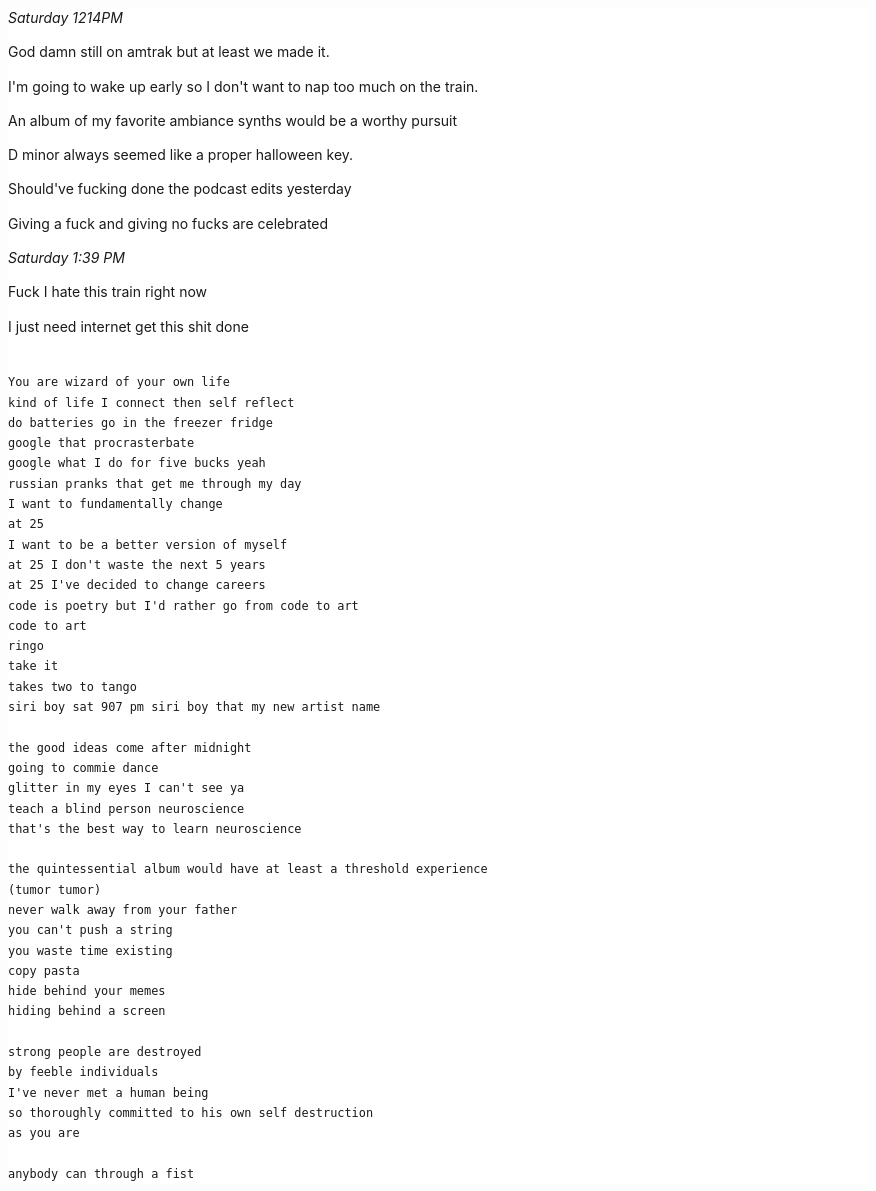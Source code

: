 *Saturday 1214PM*

God damn still on amtrak but at least we made it.

I'm going to wake up early so I don't want to nap too much on the train.


An album of my favorite ambiance synths would be a worthy pursuit



D minor always seemed like a proper halloween key.

Should've fucking done the podcast edits yesterday


Giving a fuck
and giving no fucks
are celebrated


*Saturday 1:39 PM*

Fuck I hate this train right now

I just need internet get this shit done



```

You are wizard of your own life
kind of life I connect then self reflect
do batteries go in the freezer fridge
google that procrasterbate
google what I do for five bucks yeah
russian pranks that get me through my day
I want to fundamentally change
at 25
I want to be a better version of myself
at 25 I don't waste the next 5 years
at 25 I've decided to change careers
code is poetry but I'd rather go from code to art
code to art
ringo
take it
takes two to tango
siri boy sat 907 pm siri boy that my new artist name

the good ideas come after midnight
going to commie dance
glitter in my eyes I can't see ya
teach a blind person neuroscience
that's the best way to learn neuroscience

the quintessential album would have at least a threshold experience
(tumor tumor)
never walk away from your father
you can't push a string
you waste time existing
copy pasta
hide behind your memes
hiding behind a screen

strong people are destroyed
by feeble individuals
I've never met a human being
so thoroughly committed to his own self destruction
as you are

anybody can through a fist
```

### About this task
Give back the whole listing exactly as written. Do not include any picture.

### Solved exercise
Source code

: *Saturday 1214PM*

God damn still on amtrak but at least we made it.

I'm going to wake up early so I don't want to nap too much on the train.


An album of my favorite ambiance synths would be a worthy pursuit



D minor always seemed like a proper halloween key.

Should've fucking done the podcast edits yesterday


Giving a fuck
and giving no fucks
are celebrated


*Saturday 1:39 PM*

Fuck I hate this train right now

I just need internet get this shit done



```

You are wizard of your own life
kind of life I connect then self reflect
do batteries go in the freezer fridge
google that procrasterbate
google what I do for five bucks yeah
russian pranks that get me through my day
I want to fundamentally change
at 25
I want to be a better version of myself
at 25 I don't waste the next 5 years
at 25 I've decided to change careers
code is poetry but I'd rather go from code to art
code to art
ringo
take it
takes two to tango
siri boy sat 907 pm siri boy that my new artist name

the good ideas come after midnight
going to commie dance
glitter in my eyes I can't see ya
teach a blind person neuroscience
that's the best way to learn neuroscience

the quintessential album would have at least a threshold experience
(tumor tumor)
never walk away from your father
you can't push a string
you waste time existing
copy pasta
hide behind your memes
hiding behind a screen

strong people are destroyed
by feeble individuals
I've never met a human being
so thoroughly committed to his own self destruction
as you are

anybody can through a fist
```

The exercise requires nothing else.